Microsoft also offers a wireless network for its guests that is kept separate from the corporate network. That's because "having a separate guest network is actually more secure than having your guest connect to your corporate network and be able to have access to anything there," DuBois says. "This really does give us the ability to provide Internet access to any of our guests without opening up any access to our corporate network."
As for the future of Microsoft's WLAN, DuBois reports that the company is piloting tests with products using the 802.11n standard, the next generation of wireless networking that will give users more bandwidth and greater speeds (up to 300Mbps) for streaming HD video, downloading and sending big files, and using voice applications over Wi-Fi networks. (That is, of course, when the standard is finally ratified.

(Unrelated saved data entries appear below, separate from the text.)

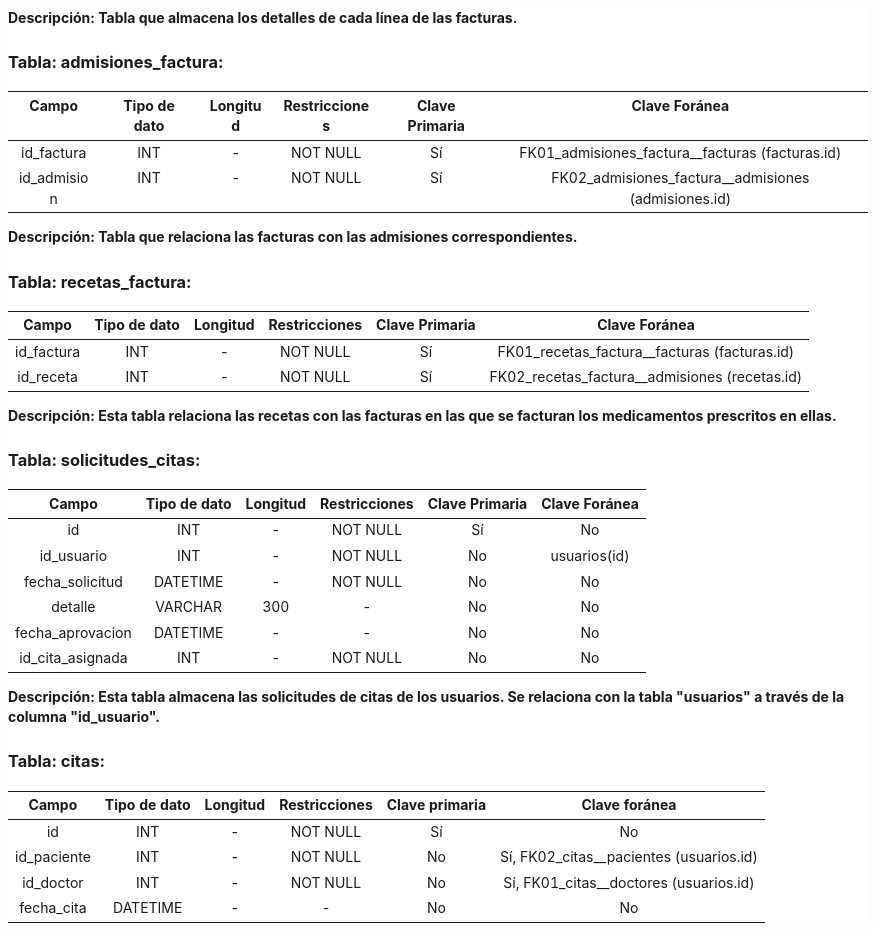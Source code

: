 **Descripción: Tabla que almacena los detalles de cada línea de las facturas.**

### **Tabla: admisiones\_factura:**

|**Campo**|**Tipo de dato**|**Longitud**|**Restricciones**|**Clave Primaria**|**Clave Foránea**|
| :-: | :-: | :-: | :-: | :-: | :-: |
|id\_factura|INT|-|NOT NULL|Sí|FK01\_admisiones\_factura\_\_facturas (facturas.id)|
|id\_admision|INT|-|NOT NULL|Sí|FK02\_admisiones\_factura\_\_admisiones (admisiones.id)|

**Descripción: Tabla que relaciona las facturas con las admisiones correspondientes.**

### **Tabla: recetas\_factura:**

|**Campo**|**Tipo de dato**|**Longitud**|**Restricciones**|**Clave Primaria**|**Clave Foránea**|
| :-: | :-: | :-: | :-: | :-: | :-: |
|id\_factura|INT|-|NOT NULL|Sí|FK01\_recetas\_factura\_\_facturas (facturas.id)|
|id\_receta|INT|-|NOT NULL|Sí|FK02\_recetas\_factura\_\_admisiones (recetas.id)|

**Descripción: Esta tabla relaciona las recetas con las facturas en las que se facturan los medicamentos prescritos en ellas.**

### **Tabla: solicitudes\_citas:**

|**Campo**|**Tipo de dato**|**Longitud**|**Restricciones**|**Clave Primaria**|**Clave Foránea**|
| :-: | :-: | :-: | :-: | :-: | :-: |
|id|INT|-|NOT NULL|Sí|No|
|id\_usuario|INT|-|NOT NULL|No|usuarios(id)|
|fecha\_solicitud|DATETIME|-|NOT NULL|No|No|
|detalle|VARCHAR|300|-|No|No|
|fecha\_aprovacion|DATETIME|-|-|No|No|
|id\_cita\_asignada|INT|-|NOT NULL|No|No|

**Descripción: Esta tabla almacena las solicitudes de citas de los usuarios. Se relaciona con la tabla "usuarios" a través de la columna "id\_usuario".**

### **Tabla: citas:**

|**Campo**|**Tipo de dato**|**Longitud**|**Restricciones**|**Clave primaria**|**Clave foránea**|
| :-: | :-: | :-: | :-: | :-: | :-: |
|id|INT|-|NOT NULL|Sí|No|
|id\_paciente|INT|-|NOT NULL|No|Sí, FK02\_citas\_\_pacientes (usuarios.id)|
|id\_doctor|INT|-|NOT NULL|No|Sí, FK01\_citas\_\_doctores (usuarios.id)|
|fecha\_cita|DATETIME|-|-|No|No|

See "Deciding When to Upgrade to 802.11n" for more on this troubled standard.)
DuBois is excited about 802.11n's effect on unified communications applications at Microsoft. For example, employees who are talking on their smart phones will be able to switch back and forth between the cellular networks and Microsoft's wireless network, thus saving money on cell phone charges when employees are in the proximity of Microsoft wireless networks.
Eventually, everybody's desk phone will be a smart phone, DuBois says, "so that if anybody calls me, it'll be able to can find me in any one of our buildings or outside the buildings."
There are sure to be more people calling him: judging by the new construction at Microsoft's Redmond campus—six towering cranes dotted the skyline in mid-April and hard hats were everywhere—Microsoft will be adding more square footage to its sprawling campus. For DuBois, that will surely mean more wireless access points and more wireless network users.